Regierung von Oberfranken

Stellenangebote

Pressemitteilung-Nr.: 121/18
07.11.2018
PDF-Version (87 KB)

Wasserversorgung Untersteinach – Besprechungstermin in der Regierung von Oberfranken

Die Versorgung der Bürgerinnen und Bürger mit einwandfreiem Trinkwasser ist kommunale Pflichtaufgabe einer jeden Gemeinde. In der Gemeinde Untersteinach gibt es seit geraumer Zeit öffentliche Diskussionen darüber, ob zur Erfüllung dieser Aufgabe die eigene bestehende Wasserversorgung saniert oder ein vollständiger Anschluss an die Fernwasserversorgung Oberfranken (FWO) erfolgen soll.
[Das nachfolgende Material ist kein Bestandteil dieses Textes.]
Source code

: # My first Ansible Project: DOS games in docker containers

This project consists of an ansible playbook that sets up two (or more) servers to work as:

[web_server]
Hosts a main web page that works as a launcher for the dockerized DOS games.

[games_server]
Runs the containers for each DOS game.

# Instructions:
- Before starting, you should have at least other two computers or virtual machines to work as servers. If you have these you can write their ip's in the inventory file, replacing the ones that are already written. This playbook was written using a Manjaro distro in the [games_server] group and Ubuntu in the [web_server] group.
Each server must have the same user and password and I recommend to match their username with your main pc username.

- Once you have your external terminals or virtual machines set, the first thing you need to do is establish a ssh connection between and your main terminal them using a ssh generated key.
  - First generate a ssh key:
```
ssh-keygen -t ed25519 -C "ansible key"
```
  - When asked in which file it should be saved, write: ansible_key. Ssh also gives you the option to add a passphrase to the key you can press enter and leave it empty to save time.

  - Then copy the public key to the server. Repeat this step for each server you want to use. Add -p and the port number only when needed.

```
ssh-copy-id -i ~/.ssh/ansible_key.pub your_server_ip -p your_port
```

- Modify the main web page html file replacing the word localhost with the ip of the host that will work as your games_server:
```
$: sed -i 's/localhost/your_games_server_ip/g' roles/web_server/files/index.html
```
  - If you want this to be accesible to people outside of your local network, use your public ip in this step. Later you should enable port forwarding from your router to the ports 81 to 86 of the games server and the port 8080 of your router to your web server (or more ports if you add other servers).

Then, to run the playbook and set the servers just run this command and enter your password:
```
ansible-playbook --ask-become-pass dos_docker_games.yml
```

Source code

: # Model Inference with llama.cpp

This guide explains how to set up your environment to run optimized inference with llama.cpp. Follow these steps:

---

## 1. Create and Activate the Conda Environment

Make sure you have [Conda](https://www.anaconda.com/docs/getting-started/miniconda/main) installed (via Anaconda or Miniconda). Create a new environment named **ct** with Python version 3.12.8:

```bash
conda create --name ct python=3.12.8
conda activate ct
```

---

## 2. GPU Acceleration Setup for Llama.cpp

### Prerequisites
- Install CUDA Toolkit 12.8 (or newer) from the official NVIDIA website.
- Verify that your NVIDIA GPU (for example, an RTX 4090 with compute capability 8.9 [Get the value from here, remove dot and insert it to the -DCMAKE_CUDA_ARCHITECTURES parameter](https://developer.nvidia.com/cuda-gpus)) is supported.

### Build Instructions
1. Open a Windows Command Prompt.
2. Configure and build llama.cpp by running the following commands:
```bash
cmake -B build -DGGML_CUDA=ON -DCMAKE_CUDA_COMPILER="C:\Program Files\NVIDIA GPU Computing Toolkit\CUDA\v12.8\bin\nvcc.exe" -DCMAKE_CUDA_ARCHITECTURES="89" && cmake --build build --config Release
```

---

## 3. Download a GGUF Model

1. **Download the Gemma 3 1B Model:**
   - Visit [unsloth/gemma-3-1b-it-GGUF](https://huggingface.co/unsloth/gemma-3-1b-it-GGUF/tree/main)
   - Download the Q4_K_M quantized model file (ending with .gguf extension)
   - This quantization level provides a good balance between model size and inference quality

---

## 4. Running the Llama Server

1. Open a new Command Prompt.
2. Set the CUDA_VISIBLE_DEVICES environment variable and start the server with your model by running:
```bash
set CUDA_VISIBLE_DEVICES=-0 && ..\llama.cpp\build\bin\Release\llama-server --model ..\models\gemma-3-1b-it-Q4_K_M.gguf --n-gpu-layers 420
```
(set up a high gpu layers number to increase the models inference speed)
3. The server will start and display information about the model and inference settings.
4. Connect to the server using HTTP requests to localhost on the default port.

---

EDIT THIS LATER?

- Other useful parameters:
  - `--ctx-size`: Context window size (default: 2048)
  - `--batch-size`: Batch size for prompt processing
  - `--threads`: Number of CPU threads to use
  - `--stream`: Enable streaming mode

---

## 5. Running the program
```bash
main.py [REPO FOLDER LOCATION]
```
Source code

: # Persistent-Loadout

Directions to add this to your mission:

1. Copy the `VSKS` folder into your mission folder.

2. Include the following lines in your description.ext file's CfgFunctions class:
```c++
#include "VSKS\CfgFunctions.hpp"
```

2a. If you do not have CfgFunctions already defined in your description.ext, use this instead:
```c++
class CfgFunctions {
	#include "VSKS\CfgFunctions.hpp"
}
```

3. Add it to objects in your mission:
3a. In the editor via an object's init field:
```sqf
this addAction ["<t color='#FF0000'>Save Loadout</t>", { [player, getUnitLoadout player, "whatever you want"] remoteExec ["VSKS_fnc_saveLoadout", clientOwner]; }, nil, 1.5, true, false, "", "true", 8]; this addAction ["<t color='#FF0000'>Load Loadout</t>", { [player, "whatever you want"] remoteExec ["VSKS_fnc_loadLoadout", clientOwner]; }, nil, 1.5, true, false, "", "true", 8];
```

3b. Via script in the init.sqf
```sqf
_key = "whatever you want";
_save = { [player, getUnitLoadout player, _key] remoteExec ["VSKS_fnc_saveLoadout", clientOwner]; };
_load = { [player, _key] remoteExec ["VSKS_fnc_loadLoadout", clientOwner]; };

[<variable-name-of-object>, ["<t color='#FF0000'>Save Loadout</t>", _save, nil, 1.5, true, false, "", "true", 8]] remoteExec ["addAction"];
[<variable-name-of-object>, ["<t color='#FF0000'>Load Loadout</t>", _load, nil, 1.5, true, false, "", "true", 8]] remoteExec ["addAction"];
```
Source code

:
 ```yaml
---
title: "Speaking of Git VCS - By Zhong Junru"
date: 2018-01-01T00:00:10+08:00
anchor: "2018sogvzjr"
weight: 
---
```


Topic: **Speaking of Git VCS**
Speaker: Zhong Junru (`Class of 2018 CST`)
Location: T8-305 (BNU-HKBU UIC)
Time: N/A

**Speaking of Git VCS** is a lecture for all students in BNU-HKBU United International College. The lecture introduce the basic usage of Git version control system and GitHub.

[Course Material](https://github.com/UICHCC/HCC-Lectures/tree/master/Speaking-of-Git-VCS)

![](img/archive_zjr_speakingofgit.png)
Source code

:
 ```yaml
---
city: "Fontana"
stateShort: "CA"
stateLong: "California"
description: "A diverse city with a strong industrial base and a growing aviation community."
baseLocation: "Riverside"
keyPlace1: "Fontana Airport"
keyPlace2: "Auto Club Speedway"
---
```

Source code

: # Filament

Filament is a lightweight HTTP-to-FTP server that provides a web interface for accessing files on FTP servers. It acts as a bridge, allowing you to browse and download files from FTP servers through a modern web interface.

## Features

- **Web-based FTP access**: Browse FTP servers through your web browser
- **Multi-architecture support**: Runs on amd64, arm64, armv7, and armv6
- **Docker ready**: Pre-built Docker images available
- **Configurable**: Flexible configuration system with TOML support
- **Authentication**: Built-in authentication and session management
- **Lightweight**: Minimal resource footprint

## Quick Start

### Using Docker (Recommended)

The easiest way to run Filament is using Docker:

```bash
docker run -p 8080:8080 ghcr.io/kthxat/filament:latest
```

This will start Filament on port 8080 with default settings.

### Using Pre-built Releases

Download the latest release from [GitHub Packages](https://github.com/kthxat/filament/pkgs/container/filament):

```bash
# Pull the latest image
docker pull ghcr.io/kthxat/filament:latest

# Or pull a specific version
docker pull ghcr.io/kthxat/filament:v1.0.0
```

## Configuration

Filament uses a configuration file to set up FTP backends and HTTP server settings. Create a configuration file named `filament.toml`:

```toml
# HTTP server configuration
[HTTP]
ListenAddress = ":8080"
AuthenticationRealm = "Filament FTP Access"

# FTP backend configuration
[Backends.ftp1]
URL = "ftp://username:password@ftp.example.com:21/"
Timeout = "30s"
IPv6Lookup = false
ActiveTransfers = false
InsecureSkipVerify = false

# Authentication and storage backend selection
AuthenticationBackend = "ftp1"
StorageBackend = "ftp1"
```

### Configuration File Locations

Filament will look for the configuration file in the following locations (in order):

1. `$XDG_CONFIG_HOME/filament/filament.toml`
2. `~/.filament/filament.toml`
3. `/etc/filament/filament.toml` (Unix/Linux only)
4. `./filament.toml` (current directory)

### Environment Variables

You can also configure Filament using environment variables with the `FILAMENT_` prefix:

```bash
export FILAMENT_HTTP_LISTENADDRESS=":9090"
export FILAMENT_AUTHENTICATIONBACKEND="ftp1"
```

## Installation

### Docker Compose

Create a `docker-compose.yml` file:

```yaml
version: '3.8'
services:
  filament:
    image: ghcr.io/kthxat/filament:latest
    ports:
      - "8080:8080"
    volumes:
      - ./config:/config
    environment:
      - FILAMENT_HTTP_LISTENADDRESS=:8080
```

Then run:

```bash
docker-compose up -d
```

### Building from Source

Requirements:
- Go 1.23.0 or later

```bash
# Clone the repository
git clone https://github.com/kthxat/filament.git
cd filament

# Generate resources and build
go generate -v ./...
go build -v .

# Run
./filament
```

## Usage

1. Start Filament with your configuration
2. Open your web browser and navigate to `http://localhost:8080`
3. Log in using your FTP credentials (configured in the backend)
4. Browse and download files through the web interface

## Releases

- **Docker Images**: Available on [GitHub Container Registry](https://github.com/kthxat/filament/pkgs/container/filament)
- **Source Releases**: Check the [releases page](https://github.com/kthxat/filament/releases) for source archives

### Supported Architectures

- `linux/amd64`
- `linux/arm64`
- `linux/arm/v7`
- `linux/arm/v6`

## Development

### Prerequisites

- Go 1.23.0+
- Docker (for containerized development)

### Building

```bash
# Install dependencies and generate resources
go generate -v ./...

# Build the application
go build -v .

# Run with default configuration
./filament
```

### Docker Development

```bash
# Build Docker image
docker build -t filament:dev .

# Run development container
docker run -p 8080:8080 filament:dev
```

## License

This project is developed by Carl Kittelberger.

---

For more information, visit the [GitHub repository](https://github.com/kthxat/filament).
Aus diesem Anlass fand heute in der Regierung von Oberfranken ein gemeinsamer Besprechungstermin statt. Das Gespräch diente dazu, die komplexe Situation zu erörtern, offene Fragen zu klären sowie Klarheit über die nächsten Schritte zu schaffen. Teilnehmer waren die Gemeinde Untersteinach, das Landratsamt Kulmbach, das Wasserwirtschaftsamt Hof, die FWO und die Regierung von Oberfranken. Folgende Ergebnisse sind nach dem Gespräch festzuhalten:

Die Wasserversorgung von Untersteinach wird derzeit durch den Brunnen Pressecklein und einen Teilbezug von der FWO sichergestellt. Sanierungsbedarf besteht sowohl in der Wassergewinnung, als auch im Leitungsnetz. Nach den gesetzlichen Vorschriften des Wasserhaushaltsgesetzes hat die ortsnahe Wasserversorgung Vorrang vor einem Anschluss an eine Fernwasserversorgung, solange der eigene Brunnen die Versorgung quantitativ und qualitativ sowie mit vertretbarem Aufwand sicherstellen kann. Ungeachtet notwendiger Sanierungsmaßnahmen ist die Qualität des Wassers aus dem Brunnen Pressecklein gegeben, ebenso ist die Menge des vorhandenen Wassers (mindestens inkl. dem schon vorhandenen Anschluss an die FWO) ausreichend. Damit kommt es entscheidend auf die Frage an, ob der Aufwand für die Sanierung der vorhandenen ortsnahen Wasserversorgung vertretbar ist und damit letztlich auf den Kostenunterschied zwischen den diskutierten Varianten. Sollte sich die Gemeinde Untersteinach für eine Vollversorgung durch die FWO entscheiden und einen den wasserrechtlichen Vorgaben entsprechenden Antrag bei der FWO stellen, muss die FWO die Versorgung übernehmen.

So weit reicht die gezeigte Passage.